Last year China joined the U.S.-led Rim of the Pacific Exercise for the first time. However, Beijing’s role in RIMPAC has become controversial. Senate Armed Services Committee Chairman John McCain recently opined: “I would not have invited them this time because of their bad behavior.”

The Obama administration is conflicted. Bloomberg’s Josh Rogin worried that “so far, China is paying no price for its aggression.” Bonnie Glaser of CSIS suggested using the exercises to threaten the PRC. Patrick Cronin of the Center for a New American Security was less certain, acknowledging benefits of China’s inclusion: “It all depends on what you think RIMPAC should be.”

That is the key question. In part the exercise is about mutually beneficial cooperation for non-military purposes. With the simultaneous growth in commercial traffic and national navies, there likely will be increasing need and opportunity for joint search and rescue, operational safety, anti-piracy patrols, and humanitarian relief.

The question also involves military-military cooperation. Contacts between the Chinese and U.S. navies are few; those between the PRC’s forces and those of countries at odds with Beijing’s territorial claims, such as Japan and the Philippines, are even fewer.

There is value in allowing potential opponents a better assessment of one’s capabilities. Chinese expectations may be more realistic if they have a better sense of what and who they might face, especially the navies of their neighbors, which are expanding and becoming more competent.

Moreover, demystifying the other side makes it harder to demonize one’s potential adversaries. Obviously, even warm personal relationships don’t prevent governments from careening off to war with one another. However, learning that the other side’s military personnel are not devils incarnate might cause leaders to temper the advice they offer in a crisis.

Participation in the exercise also may be viewed as evidence that the U.S. is or is not attempting to contain the PRC. Hence inviting China in last year made American policy look a little less like containment.

Unfortunately, RIMPAC is too small and unimportant to much matter. No one who looks at U.S. behavior, and certainly no Chinese official who does so, can believe that Washington is engaged in anything except containment.

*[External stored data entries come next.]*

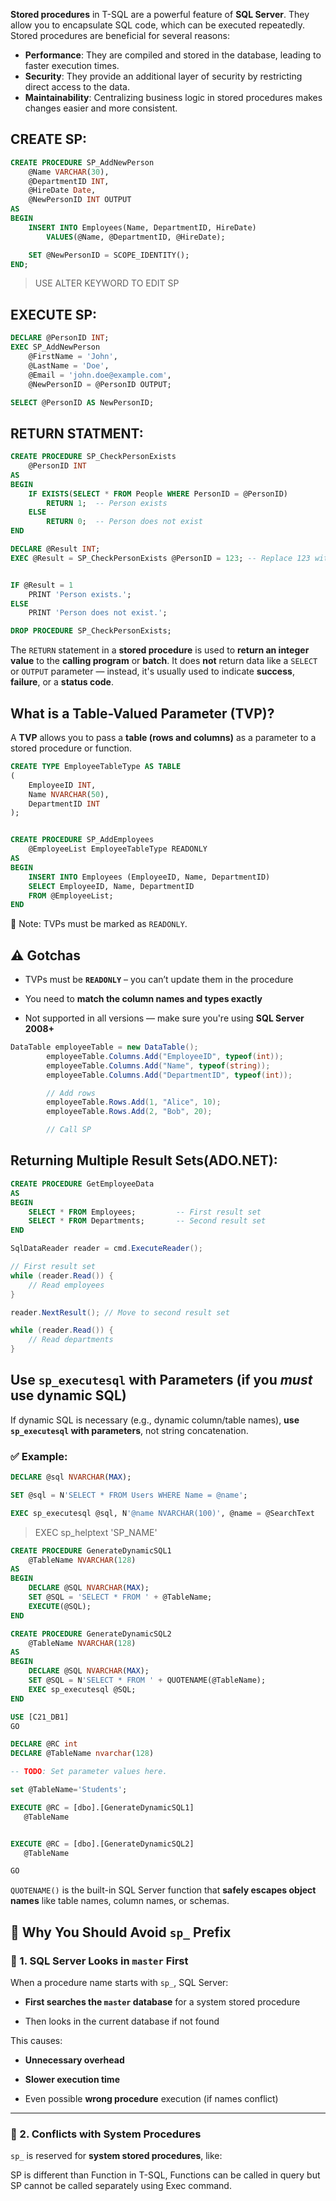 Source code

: 
**Stored procedures** in T-SQL are a powerful feature of **SQL Server**. They allow you to encapsulate SQL code, which can be executed repeatedly. Stored procedures are beneficial for several reasons:

- **Performance**: They are compiled and stored in the database, leading to faster execution times.
- **Security**: They provide an additional layer of security by restricting direct access to the data.
- **Maintainability**: Centralizing business logic in stored procedures makes changes easier and more consistent.

## CREATE SP:

```sql
CREATE PROCEDURE SP_AddNewPerson
	@Name VARCHAR(30),
	@DepartmentID INT,
	@HireDate Date,
	@NewPersonID INT OUTPUT
AS
BEGIN
	INSERT INTO Employees(Name, DepartmentID, HireDate)
		VALUES(@Name, @DepartmentID, @HireDate);

	SET @NewPersonID = SCOPE_IDENTITY();
END;
```

> USE ALTER KEYWORD TO EDIT SP

## EXECUTE SP:

```sql
DECLARE @PersonID INT;
EXEC SP_AddNewPerson 
    @FirstName = 'John', 
    @LastName = 'Doe', 
    @Email = 'john.doe@example.com',
    @NewPersonID = @PersonID OUTPUT;

SELECT @PersonID AS NewPersonID;
```


## RETURN STATMENT:

```sql
CREATE PROCEDURE SP_CheckPersonExists
    @PersonID INT
AS
BEGIN
    IF EXISTS(SELECT * FROM People WHERE PersonID = @PersonID)
        RETURN 1;  -- Person exists
    ELSE
        RETURN 0;  -- Person does not exist
END

DECLARE @Result INT;
EXEC @Result = SP_CheckPersonExists @PersonID = 123; -- Replace 123 with the actual PersonID


IF @Result = 1
    PRINT 'Person exists.';
ELSE
    PRINT 'Person does not exist.';

DROP PROCEDURE SP_CheckPersonExists;
```


The `RETURN` statement in a **stored procedure** is used to **return an integer value** to the **calling program** or **batch**. It does **not** return data like a `SELECT` or `OUTPUT` parameter — instead, it's usually used to indicate **success**, **failure**, or a **status code**.



## What is a Table-Valued Parameter (TVP)?

A **TVP** allows you to pass a **table (rows and columns)** as a parameter to a stored procedure or function.

```sql
CREATE TYPE EmployeeTableType AS TABLE
(
    EmployeeID INT,
    Name NVARCHAR(50),
    DepartmentID INT
);


CREATE PROCEDURE SP_AddEmployees
    @EmployeeList EmployeeTableType READONLY
AS
BEGIN
    INSERT INTO Employees (EmployeeID, Name, DepartmentID)
    SELECT EmployeeID, Name, DepartmentID
    FROM @EmployeeList;
END

```
🔸 Note: TVPs must be marked as `READONLY`.

## ⚠️ Gotchas

- TVPs must be **`READONLY`** – you can’t update them in the procedure
    
- You need to **match the column names and types exactly**
    
- Not supported in all versions — make sure you're using **SQL Server 2008+**

```csharp
DataTable employeeTable = new DataTable();
        employeeTable.Columns.Add("EmployeeID", typeof(int));
        employeeTable.Columns.Add("Name", typeof(string));
        employeeTable.Columns.Add("DepartmentID", typeof(int));

        // Add rows
        employeeTable.Rows.Add(1, "Alice", 10);
        employeeTable.Rows.Add(2, "Bob", 20);

		// Call SP
```

## Returning Multiple Result Sets(ADO.NET):

```sql
CREATE PROCEDURE GetEmployeeData
AS
BEGIN
    SELECT * FROM Employees;         -- First result set
    SELECT * FROM Departments;       -- Second result set
END
```


```csharp
SqlDataReader reader = cmd.ExecuteReader();

// First result set
while (reader.Read()) {
    // Read employees
}

reader.NextResult(); // Move to second result set

while (reader.Read()) {
    // Read departments
}
```

## Use `sp_executesql` with Parameters (if you _must_ use dynamic SQL)

If dynamic SQL is necessary (e.g., dynamic column/table names), **use `sp_executesql` with parameters**, not string concatenation.

### ✅ Example:

```sql
DECLARE @sql NVARCHAR(MAX);

SET @sql = N'SELECT * FROM Users WHERE Name = @name';

EXEC sp_executesql @sql, N'@name NVARCHAR(100)', @name = @SearchText
```

> EXEC sp_helptext 'SP_NAME'


```sql
CREATE PROCEDURE GenerateDynamicSQL1
    @TableName NVARCHAR(128)
AS
BEGIN
    DECLARE @SQL NVARCHAR(MAX);
    SET @SQL = 'SELECT * FROM ' + @TableName;
    EXECUTE(@SQL);
END

CREATE PROCEDURE GenerateDynamicSQL2
    @TableName NVARCHAR(128)
AS
BEGIN
    DECLARE @SQL NVARCHAR(MAX);
    SET @SQL = N'SELECT * FROM ' + QUOTENAME(@TableName);
    EXEC sp_executesql @SQL;
END

USE [C21_DB1]
GO

DECLARE @RC int
DECLARE @TableName nvarchar(128)

-- TODO: Set parameter values here.

set @TableName='Students';

EXECUTE @RC = [dbo].[GenerateDynamicSQL1] 
   @TableName


EXECUTE @RC = [dbo].[GenerateDynamicSQL2] 
   @TableName

GO
```

`QUOTENAME()` is the built-in SQL Server function that **safely escapes object names** like table names, column names, or schemas.

## 🚫 Why You Should Avoid `sp_` Prefix

### 🔴 1. **SQL Server Looks in `master` First**

When a procedure name starts with `sp_`, SQL Server:

- **First searches the `master` database** for a system stored procedure
    
- Then looks in the current database if not found
    

This causes:

- **Unnecessary overhead**
    
- **Slower execution time**
    
- Even possible **wrong procedure** execution (if names conflict)
    

---

### 🔴 2. **Conflicts with System Procedures**

`sp_` is reserved for **system stored procedures**, like:


SP is different than Function in T-SQL, Functions can be called in query but SP cannot be called separately using Exec command.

Granted, it can be pursued more or less ostentatiously. However, strengthening alliances surrounding China, moving more military forces to the Asia-Pacific, bolstering the militaries of neighboring states, and consistently backing the positions taken by the PRC’s antagonists outweigh an invitation to naval maneuvers every two years.

Finally, participation can be seen as a reward and denial as a punishment for China. Thus, Panda suggests barring Beijing participation so long as it does not respect freedom of navigation. He wrote: “The magnitude is severe enough to condition China’s behavior while not derailing decades of fragile U.S.-China goodwill altogether.”

If all it took to bring to heel America’s looming co-superpower and peer competitor was cancelling its navy out of a nonessential ocean exercise, Washington should have tried that tactic long ago. The PRC likely prefers to join than to sit at the sidelines. However, the benefits remain too small to cause China’s leaders to change fundamental policy objectives.

As I wrote for China-US Focus:  “The PRC is a revisionist power, as America once was. The former will seek to reverse or overturn past geopolitical decisions which it believes to be unfair or unrealistic. Beijing will abandon that course only when the costs of doing so rise sufficiently.”

“Losing” China’s RIMPAC invitation won’t make a difference. In contrast, an increasingly well-armed and well-organized set of neighbors willing to stand up to Chinese bullying would.

“Friendship diplomacy” cannot eliminate ideological differences and geopolitical concerns. Nevertheless, the U.S. and its allies and friends should continue to seek opportunities to invest China in a stable geopolitical order. Doing so won’t be easy, but extending an invitation to RIMPAC next year would be a worthwhile step in the meantime.